The Best Thing America Has Going for It
As the U.S. dollar continues its decline against other world currencies, something wonderful is happening behind the scenes. American companies are starting to export again (something they haven’t done in decades), tourism is up and a buffer is being built into the declining U.S. vacation property market.
A lower U.S. dollar means many of the items American companies make are now affordable to foreign buyers who were buying them elsewhere. I have read many articles and data about our shipping channels being busy shipping our goods abroad… something that has not happened in years. This is good for American business.
Americans won’t be traveling as much to Europe in 2008 because it is just too expensive in American dollars. But because of the weak U.S. dollar, we should see tourism really pick-up in the months ahead, as foreigners find traveling in the U.S. becoming cheaper and cheaper. I predict the shops along 5th Avenue in New York will boom in 2008, as foreign buyers flock to buy luxury goods at even cheaper euro and yen prices.

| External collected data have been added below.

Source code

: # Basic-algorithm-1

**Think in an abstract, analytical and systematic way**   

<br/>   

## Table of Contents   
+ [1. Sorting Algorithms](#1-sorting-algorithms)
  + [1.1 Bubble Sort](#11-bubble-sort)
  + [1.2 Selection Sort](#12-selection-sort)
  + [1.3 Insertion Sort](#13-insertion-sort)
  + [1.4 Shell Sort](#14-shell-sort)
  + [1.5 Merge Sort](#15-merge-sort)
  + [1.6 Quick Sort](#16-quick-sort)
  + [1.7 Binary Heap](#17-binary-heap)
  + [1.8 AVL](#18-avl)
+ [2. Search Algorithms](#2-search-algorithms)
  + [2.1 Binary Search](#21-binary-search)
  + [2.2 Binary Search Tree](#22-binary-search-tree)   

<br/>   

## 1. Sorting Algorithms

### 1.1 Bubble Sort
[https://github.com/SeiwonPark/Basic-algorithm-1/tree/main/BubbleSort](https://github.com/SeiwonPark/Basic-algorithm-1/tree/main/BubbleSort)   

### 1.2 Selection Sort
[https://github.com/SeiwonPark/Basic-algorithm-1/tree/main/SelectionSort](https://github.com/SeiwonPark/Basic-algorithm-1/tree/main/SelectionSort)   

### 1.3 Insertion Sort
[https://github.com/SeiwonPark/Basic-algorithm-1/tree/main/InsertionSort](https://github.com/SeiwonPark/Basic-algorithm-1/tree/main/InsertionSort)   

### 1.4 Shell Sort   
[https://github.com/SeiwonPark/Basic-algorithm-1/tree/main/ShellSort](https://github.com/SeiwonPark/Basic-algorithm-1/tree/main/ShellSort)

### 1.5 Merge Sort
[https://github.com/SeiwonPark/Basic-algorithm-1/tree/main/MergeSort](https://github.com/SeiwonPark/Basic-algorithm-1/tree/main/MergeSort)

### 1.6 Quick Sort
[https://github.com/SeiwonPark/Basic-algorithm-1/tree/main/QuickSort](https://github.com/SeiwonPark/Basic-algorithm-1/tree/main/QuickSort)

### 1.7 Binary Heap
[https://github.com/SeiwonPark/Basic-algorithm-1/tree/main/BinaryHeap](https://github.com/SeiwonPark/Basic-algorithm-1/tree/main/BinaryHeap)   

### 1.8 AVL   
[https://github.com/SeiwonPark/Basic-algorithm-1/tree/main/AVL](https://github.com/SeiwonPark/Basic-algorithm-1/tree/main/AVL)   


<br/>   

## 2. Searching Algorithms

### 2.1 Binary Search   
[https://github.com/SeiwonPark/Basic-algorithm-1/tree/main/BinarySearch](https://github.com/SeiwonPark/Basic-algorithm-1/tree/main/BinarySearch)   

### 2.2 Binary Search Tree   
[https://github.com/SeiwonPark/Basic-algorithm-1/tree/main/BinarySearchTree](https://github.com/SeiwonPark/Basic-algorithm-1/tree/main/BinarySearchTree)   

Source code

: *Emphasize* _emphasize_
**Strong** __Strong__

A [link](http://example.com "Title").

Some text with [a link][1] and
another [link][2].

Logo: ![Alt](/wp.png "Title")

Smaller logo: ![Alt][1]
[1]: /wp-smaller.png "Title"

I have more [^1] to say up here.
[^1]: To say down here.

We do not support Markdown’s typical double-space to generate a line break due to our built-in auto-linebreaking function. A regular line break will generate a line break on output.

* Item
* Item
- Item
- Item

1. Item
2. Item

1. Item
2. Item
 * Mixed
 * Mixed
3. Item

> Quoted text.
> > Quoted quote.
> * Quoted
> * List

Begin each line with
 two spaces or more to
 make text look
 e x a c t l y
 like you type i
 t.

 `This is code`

We all know the property market in the U.S. is in trouble. The boom is over, the bust is in. But what is a European who has a vacation home in the U.S. to do? He or she could sell and take a hit on their currency. But that will not happen. Europeans, Canadians and South Americans will likely continue to hold their American property, playing the currency waiting game. And all those foreigners that were looking to buy property in Florida, Arizona and California… well, because of the declining U.S. dollar and the soft American property markets, those properties are looking very attractive to foreigners right now.
I have often written about the severe problems the U.S. economy is facing. But the best thing — or should I say the best medicine — America has going for it right now in the declining U.S. dollar. If the people in Washington and at the Fed can slowly continue to decline the value of the U.S. dollar without having it collapse all at once, the declining value of the greenback could be the savior for the fragile American economy.